Put differently, law teachers are devoting more classroom time to policy (what should be) and less to the prevailing laws basic anatomy (what is). At Harvard Law School, for example, Agency, Trusts, Evidence, Business Associations, and Family Law are no longer required classes and have not been for some time.
Competently addressing the nuts-and-bolts needs of the middle class when it comes to the rendering of legal services has not been a serious pedagogical goal for quite some time now in most of the prestige law schools.
On the other hand, students in the first year at Harvard are required to participate in ungraded reading groups that allow students to explore an intellectual interest outside the scope of the foundational first-year curriculum. The course catalog informs us that topics are as diverse as legal responses to terrorism, regulation of climate change, Biblical law, detective fiction, conservative jurisprudence, artificial intelligence, and bioethics.
Over the last nine years, as one can see, the problem I lamented has gotten worse.

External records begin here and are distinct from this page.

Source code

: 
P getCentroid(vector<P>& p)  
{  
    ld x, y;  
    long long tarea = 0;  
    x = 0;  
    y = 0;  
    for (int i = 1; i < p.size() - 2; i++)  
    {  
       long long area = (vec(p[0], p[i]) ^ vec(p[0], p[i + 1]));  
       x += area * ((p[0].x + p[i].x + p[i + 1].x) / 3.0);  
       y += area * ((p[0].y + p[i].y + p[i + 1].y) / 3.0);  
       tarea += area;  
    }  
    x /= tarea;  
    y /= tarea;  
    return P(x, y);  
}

This drift from the law to about the law has an unfortunate political component to it that Northwestern University law professor John O. McGinnis exposed in his article The Embedded Left-Liberal Assumptions of the Legal Academy. His concerns are big picture and fully justified: Universities should have as their objective the production of knowledge, not activism
And activism interferes with the universitys production of knowledge
(Excerpt) Read more at jamesgmartin.center ...
Have you found a candidate for 2020 since Trump is so unacceptable to you?
meh
So glad you decided to post a rant by a law professor who teaches wills and trusts
The Left doesn’t do well under the evidence-based rules of justice that have taken thousands of years to develop.

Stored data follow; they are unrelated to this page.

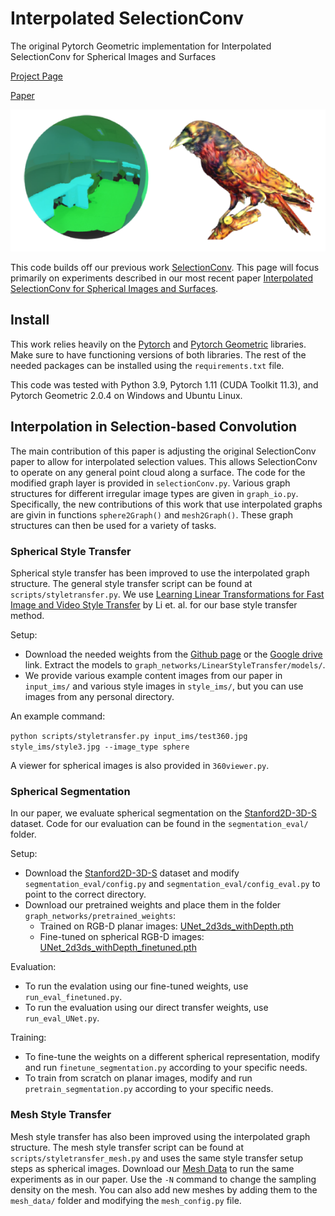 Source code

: # Interpolated SelectionConv
The original Pytorch Geometric implementation for Interpolated SelectionConv for Spherical Images and Surfaces

[Project Page](https://davidmhart.github.io/interpolated-selectionconv/)

[Paper](http://arxiv.org/abs/2210.10123)

![](teaser.png)

This code builds off our previous work [SelectionConv](https://github.com/davidmhart/SelectionConv). This page will focus primarily on experiments described in our most recent paper [Interpolated SelectionConv for Spherical Images and Surfaces]().

## Install
This work relies heavily on the [Pytorch](https://pytorch.org/) and [Pytorch Geometric](https://www.pyg.org/) libraries. Make sure to have functioning versions of both libraries. The rest of the needed packages can be installed using the `requirements.txt` file.

This code was tested with Python 3.9, Pytorch 1.11 (CUDA Toolkit 11.3), and Pytorch Geometric 2.0.4 on Windows and Ubuntu Linux.

## Interpolation in Selection-based Convolution
The main contribution of this paper is adjusting the original SelectionConv paper to allow for interpolated selection values. This allows SelectionConv to operate on any general point cloud along a surface. The code for the modified graph layer is provided in `selectionConv.py`. Various graph structures for different irregular image types are given in `graph_io.py`. Specifically, the new contributions of this work  that use interpolated graphs are givin in functions `sphere2Graph()` and `mesh2Graph()`. These graph structures can then be used for a variety of tasks.

### Spherical Style Transfer
Spherical style transfer has been improved to use the interpolated graph structure. The general style transfer script can be found at `scripts/styletransfer.py`. We use [Learning Linear Transformations for Fast Image and Video Style Transfer](https://openaccess.thecvf.com/content_CVPR_2019/papers/Li_Learning_Linear_Transformations_for_Fast_Image_and_Video_Style_Transfer_CVPR_2019_paper.pdf) by Li et. al. for our base style transfer method.

Setup:
- Download the needed weights from the [Github page](https://github.com/sunshineatnoon/LinearStyleTransfer) or the [Google drive](https://drive.google.com/file/d/1H9T5rfXGlGCUh04DGkpkMFbVnmscJAbs/view) link. Extract the models to `graph_networks/LinearStyleTransfer/models/`.
- We provide various example content images from our paper in `input_ims/` and various style images in `style_ims/`, but you can use images from any personal directory.

An example command:

``python scripts/styletransfer.py input_ims/test360.jpg style_ims/style3.jpg --image_type sphere``

A viewer for spherical images is also provided in `360viewer.py`.

### Spherical Segmentation
In our paper, we evaluate spherical segmentation on the [Stanford2D-3D-S](https://github.com/alexsax/2D-3D-Semantics) dataset. Code for our evaluation can be found in the `segmentation_eval/` folder.

Setup:
- Download the [Stanford2D-3D-S](https://github.com/alexsax/2D-3D-Semantics) dataset and modify `segmentation_eval/config.py` and `segmentation_eval/config_eval.py` to point to the correct directory.
- Download our pretrained weights and place them in the folder `graph_networks/pretrained_weights`:
  - Trained on RGB-D planar images: [UNet_2d3ds_withDepth.pth](https://drive.google.com/file/d/1O5O_WeDONvn8pt4UTRwyI03jPCBCvNVe/view?usp=sharing)
  - Fine-tuned on spherical RGB-D images: [UNet_2d3ds_withDepth_finetuned.pth](https://drive.google.com/file/d/1B_iOftd4YLtL9aAH8vHmPqq40GH6aVn2/view?usp=sharing)

Evaluation:
- To run the evalation using our fine-tuned weights, use `run_eval_finetuned.py`.
- To run the evaluation using our direct transfer weights, use `run_eval_UNet.py`.

Training:
- To fine-tune the weights on a different spherical representation, modify and run `finetune_segmentation.py` according to your specific needs.
- To train from scratch on planar images, modify and run `pretrain_segmentation.py` according to your specific needs.

### Mesh Style Transfer
Mesh style transfer has also been improved using the interpolated graph structure. The mesh style transfer script can be found at `scripts/styletransfer_mesh.py` and uses the same style transfer setup steps as spherical images. Download our [Mesh Data](https://drive.google.com/file/d/1inUhabyPW_fz_2L6FSomxy9-1EQsi8l6/view?usp=sharing) to run the same experiments as in our paper. Use the `-N` command to change the sampling density on the mesh. You can also add new meshes by adding them to the `mesh_data/` folder and modifying the `mesh_config.py` file.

The Left needs a new set of rules that will be more convenient to their agenda.
Harvard Law; The entering first-year class of about 560 students is divided into seven sections of approximately eighty students to facilitate academic and career advising and to provide regular opportunities beyond the classroom for discussions about law and the legal profession. A senior faculty member leads each section and coordinates numerous activities for students in the section. The first-year required courses in criminal law, contracts, civil procedure, torts, legislation and regulation, and property are taught in the sections.